THE BOSS of a local care company which looks after people in their own homes has made an appeal for more Government funding so she can recruit for her vital service.

Janine Wiles, manager and owner of Tavy Care, said staff did much of the same work as nurses would have done 20 years ago – including changing catheters, giving medication and providing end of life care – and should be paid more but this needed Government funding to do this.

She stressed that she currently had a brilliant committed team but like other home care companies nationwide, she was struggling to recruit the right staff.

Janine said: ‘The answer is more staff. I am getting applications but I had 11 interviews last week and only a few turned up, so there were a lot of timewasters out there. We need to get more people and we need to champion social care as a career choice because it is skilled work.’

A sticking point is rates of pay, as with all the public services who are striking at the moment. Tavy Care pay £11 an hour and £11.75 at weekends, with £10 an hour for travel between jobs, and 45p mileage rate. 
Janine says that the job is worth £15 an hour, but she can only pay what the local authority will cover.

‘We can only pay what we are paid by the local authority and we need central Government to put more funding into social care to enable us to carry on providing this service.

‘It is a very highly skilled job.

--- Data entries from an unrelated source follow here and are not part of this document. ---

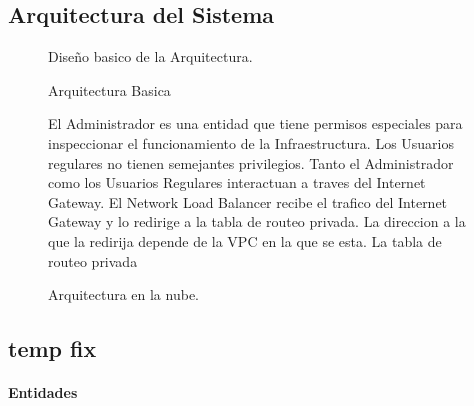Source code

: \documentclass{article}
\begin{document}
  \subsection{Arquitectura del Sistema}
  \begin{figure}[!htb]
    \begin{center}
      
    \end{center}
    \caption{Arquitectura Basica}\label{fig: }
  Dise\~no basico de la Arquitectura.
  \end{figure}

  \begin{figure}[!htb]
    \begin{center}
      
    \end{center}
    \caption{Arquitectura en la nube.}\label{fig: Implementacion en la Nube}
    El Administrador es una entidad que tiene permisos especiales para inspeccionar el funcionamiento de la Infraestructura.
    Los Usuarios regulares no tienen semejantes privilegios.
    Tanto el Administrador como los Usuarios Regulares interactuan a traves del Internet Gateway.
    El Network Load Balancer recibe el trafico del Internet Gateway y lo redirige a la tabla de routeo privada. La direccion a la que la redirija depende de la VPC en la que se esta.
    La tabla de routeo privada 

  \end{figure}
  \subsection{temp fix}
  \paragraph{ Entidades }
      \iffalse{
    NOTE 1—Design attributes can be thought of as questions about design elements. The answers to those questions are
    the values of the attributes. All the questions can be answered, but the content of the answer will depend upon the
    nature of the entity. The collection of answers provides a complete description of an entity. Attribute descriptions
    should include references and design considerations such as tradeoffs and assumptions when appropriate. In some
    cases, attribute descriptions may have the value none.
    NOTE 2—Design attributes have been generalized from the concept of design entity attribute (which appeared in
    IEEE Std 1016-1998 and applied only to design entities) to apply to design entities, design relationships, and design
    constraints.
    NOTE 3—Use of the design attributes in 4.6.2.1 through 4.6.2.3 ensures compatibility with IEEE Std 1016-1998. Other
    design attributes required as a part of specific design viewpoints are defined with those viewpoints in Clause 5. Some
    design attributes [such as subordinates (see 5.3.2.2)] can be more usefully represented as design relationships. This was
    endif
      } \fi 
\end{document}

We do a lot of the things that nurses do. Twenty or 30 years ago, it was going into people’s homes and making a cup of tea. Now it is looking after stomas and catheters and end of life care, pain medication, all that used to be what nurses did.’

Naomi McGowan, deputy manager for Tavy Care, said: ‘In terms of a job role, it is very complex and highly skilled, which is why it is now a career and not just a job.’

She added: ‘It is definitely not a job for everyone, you have some people who think it is easy – those are the ones that don’t last, because it is not easy. The ones that think they can’t do the job are the ones that thrive.’

Young people often came to work for Tavy Care a stepping stone onto nursing or another heathcare role, and it gave them a good grounding, Janine said.

She wants to stress the positives of a demanding, but rewarding job – she started in care at the age of 13, and it is this which has kept her there.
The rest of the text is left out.